Boris Johnson will meet senior police officers on Monday as the UK’s largest force continues to face criticism over its handling of a vigil for Sarah Everard, with the prime minister “deeply concerned” about what happened.
The Metropolitan Police has come under fire from across the political spectrum and beyond after the ugly scenes on Clapham Common in south London on Saturday, during which officers were seen grabbing several women and leading them away in handcuffs.
In his first public statement since the vigil, and as pressure grows on Met Commissioner Dame Cressida Dick to stand down from her post, the prime minister has said the meeting will examine “further action we need to take to protect women and ensure our streets are safe”.
Mr Johnson also confirmed earlier reports that he had spoken to Dame Cressida since the vigil, and Scotland Yard’s commissioner has insisted that she will not be resigning.
She said the death of Ms Everard – whose body was found in a Kent woodland after she disappeared while walking home across Clapham Common – had made her “more determined, not less, to lead my organisation”.
Wayne Couzens, the Metropolitan Police officer accused of the kidnap and murder of Ms Everard, is due to appear at the Old Bailey on Tuesday.
Monday’s meeting of the government’s Crime And Justice Taskforce will discuss how to protect women and girls from violence and harassment.
Mr Johnson, who will chair the meeting, said: “Like everyone who saw it, I was deeply concerned about the footage from Clapham Common on Saturday night.
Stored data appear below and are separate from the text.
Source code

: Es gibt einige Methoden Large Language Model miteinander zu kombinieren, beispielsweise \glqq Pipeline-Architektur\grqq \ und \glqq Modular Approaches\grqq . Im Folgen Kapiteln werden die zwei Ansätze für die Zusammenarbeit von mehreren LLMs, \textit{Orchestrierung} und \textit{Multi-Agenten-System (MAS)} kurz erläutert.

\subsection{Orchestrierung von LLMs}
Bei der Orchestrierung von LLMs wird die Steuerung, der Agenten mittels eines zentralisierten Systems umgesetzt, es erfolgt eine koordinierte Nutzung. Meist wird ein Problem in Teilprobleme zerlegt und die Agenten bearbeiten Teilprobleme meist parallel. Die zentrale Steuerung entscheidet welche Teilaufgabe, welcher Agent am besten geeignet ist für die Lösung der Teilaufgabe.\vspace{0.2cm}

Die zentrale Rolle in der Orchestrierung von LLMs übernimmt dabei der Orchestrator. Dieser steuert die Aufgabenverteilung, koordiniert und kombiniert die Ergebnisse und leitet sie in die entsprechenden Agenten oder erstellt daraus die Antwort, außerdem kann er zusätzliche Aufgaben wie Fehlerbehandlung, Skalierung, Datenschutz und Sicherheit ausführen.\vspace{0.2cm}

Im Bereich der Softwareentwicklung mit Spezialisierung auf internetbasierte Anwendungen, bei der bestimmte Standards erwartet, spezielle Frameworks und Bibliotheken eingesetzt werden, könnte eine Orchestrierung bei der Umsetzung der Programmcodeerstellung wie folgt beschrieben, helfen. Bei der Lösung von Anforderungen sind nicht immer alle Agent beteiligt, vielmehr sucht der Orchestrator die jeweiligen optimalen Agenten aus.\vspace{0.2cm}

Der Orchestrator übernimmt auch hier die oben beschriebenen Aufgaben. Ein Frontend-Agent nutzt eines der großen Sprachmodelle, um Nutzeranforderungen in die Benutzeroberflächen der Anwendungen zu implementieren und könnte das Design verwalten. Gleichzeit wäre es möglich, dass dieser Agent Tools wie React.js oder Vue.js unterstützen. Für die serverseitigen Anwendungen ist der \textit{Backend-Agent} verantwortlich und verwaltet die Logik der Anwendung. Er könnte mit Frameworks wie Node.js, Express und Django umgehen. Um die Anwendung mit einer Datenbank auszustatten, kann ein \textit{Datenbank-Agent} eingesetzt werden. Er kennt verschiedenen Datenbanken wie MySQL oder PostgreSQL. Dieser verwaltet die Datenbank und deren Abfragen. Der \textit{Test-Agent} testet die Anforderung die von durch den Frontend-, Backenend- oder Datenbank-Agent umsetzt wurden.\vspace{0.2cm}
“I have spoken with the Metropolitan Police commissioner, who has committed to reviewing how this was handled, and the Home Secretary has also commissioned HM Inspectorate of Constabulary to conduct a ‘lessons learned’ review into the policing of the event.”
He promised the meeting with ministers, senior police officers and Crown Prosecution Service (CPS) representatives would examine “further action we need to take to protect women and ensure our streets are safe”.
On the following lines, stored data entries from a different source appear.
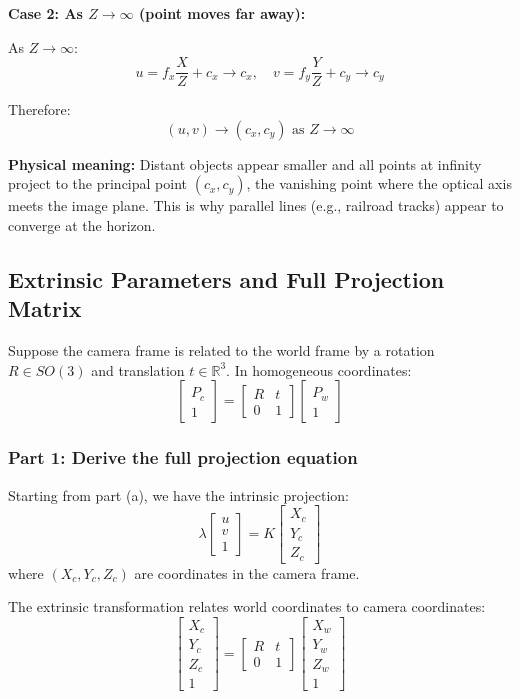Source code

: \documentclass[11pt]{article}
\begin{document}
\textbf{Case 2: As $Z \to \infty$ (point moves far away):}

As $Z \to \infty$:
\[
u = f_x \frac{X}{Z} + c_x \to c_x, \quad v = f_y \frac{Y}{Z} + c_y \to c_y
\]

Therefore:
\[
\boxed{(u, v) \to (c_x, c_y) \text{ as } Z \to \infty}
\]

\textbf{Physical meaning:} Distant objects appear smaller and all points at infinity project to the principal point $(c_x, c_y)$, the vanishing point where the optical axis meets the image plane. This is why parallel lines (e.g., railroad tracks) appear to converge at the horizon.

\subsection{Extrinsic Parameters and Full Projection Matrix}

Suppose the camera frame is related to the world frame by a rotation $R \in SO(3)$ and translation $t \in \mathbb{R}^3$. In homogeneous coordinates:
\[
\begin{bmatrix} P_c \\ 1 \end{bmatrix} = \begin{bmatrix} R & t \\ 0 & 1 \end{bmatrix} \begin{bmatrix} P_w \\ 1 \end{bmatrix}
\]

\subsubsection*{Part 1: Derive the full projection equation}

Starting from part (a), we have the intrinsic projection:
\[
\lambda \begin{bmatrix} u \\ v \\ 1 \end{bmatrix} = K \begin{bmatrix} X_c \\ Y_c \\ Z_c \end{bmatrix}
\]
where $(X_c, Y_c, Z_c)$ are coordinates in the camera frame.

The extrinsic transformation relates world coordinates to camera coordinates:
\[
\begin{bmatrix} X_c \\ Y_c \\ Z_c \\ 1 \end{bmatrix} = \begin{bmatrix} R & t \\ 0 & 1 \end{bmatrix} \begin{bmatrix} X_w \\ Y_w \\ Z_w \\ 1 \end{bmatrix}
\]
\end{document}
The prime minister added: “The death of Sarah Everard must unite us in determination to drive out violence against women and girls and make every part of the criminal justice system work to protect and defend them.”
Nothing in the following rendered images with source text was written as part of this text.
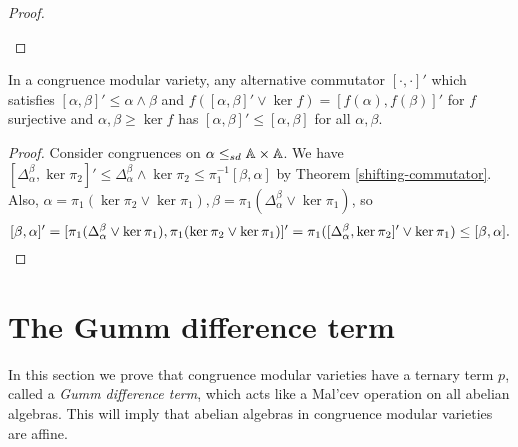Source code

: \begin{appendices}
\begin{proof}
\begin{center}
\end{center}
\end{proof}

\begin{thm} In a congruence modular variety, any alternative commutator $[\cdot,\cdot]'$ which satisfies $[\alpha,\beta]' \le \alpha \wedge \beta$ and $f([\alpha,\beta]'\vee \ker f) = [f(\alpha),f(\beta)]'$ for $f$ surjective and $\alpha,\beta \ge \ker f$ has $[\alpha,\beta]' \le [\alpha,\beta]$ for all $\alpha, \beta$.
\end{thm}
\begin{proof} Consider congruences on $\alpha \le_{sd} \mathbb{A}\times \mathbb{A}$. We have $[\Delta_\alpha^\beta,\ker \pi_2]' \le \Delta_\alpha^\beta\wedge \ker \pi_2 \le \pi_1^{-1}[\beta,\alpha]$ by Theorem \ref{shifting-commutator}. Also, $\alpha = \pi_1(\ker \pi_2 \vee \ker \pi_1), \beta = \pi_1(\Delta_\alpha^\beta \vee \ker \pi_1)$, so
\[
[\beta,\alpha]' = [\pi_1(\Delta_\alpha^\beta \vee \ker \pi_1), \pi_1(\ker \pi_2 \vee \ker \pi_1)]' = \pi_1([\Delta_\alpha^\beta, \ker \pi_2]' \vee \ker \pi_1) \le [\beta,\alpha].\qedhere
\]
\end{proof}


\section{The Gumm difference term}

In this section we prove that congruence modular varieties have a ternary term $p$, called a \emph{Gumm difference term}, which acts like a Mal'cev operation on all abelian algebras. This will imply that abelian algebras in congruence modular varieties are affine.


\end{appendices}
Downing Street said the meeting will cover progress on local crime prevention schemes, such as increased street lighting and CCTV, and a discussion of how more work in this arena can make streets safer for women.
It will also look at the low rates of prosecution for rape and sexual assault complaints, with a review of the criminal justice system “from end to end”.
It comes after a survey was relaunched by the home secretary on Friday to catalogue the experiences of women and girls, gathering 53,000 responses in just two days.
Measures previously promised by the government include:
- Recruiting 20,000 extra police officers over the next three years
- An end-to-end Rape Review looking at how every stage of the criminal justice system handles rape cases
- A further £85m for the CPS
- The Domestic Abuse Bill will soon become law, introducing a new offence of non-fatal strangulation, strengthening legislation around controlling or coercive behaviour and widening revenge porn laws to include threats to disclose intimate images with the intention to cause distress
- New Domestic Abuse Protection Notices and Domestic Abuse Protection Orders, which will prevent perpetrators from contacting their victims, as well as force them to take positive steps to change their behaviour
- A new Violence Against Women and Girls Strategy, which will be published later this year
The meeting will come after more protesters gathered outside Scotland Yard on Sunday to air their grievances about what happened on Saturday, when four arrests were made and 26 officers were assaulted.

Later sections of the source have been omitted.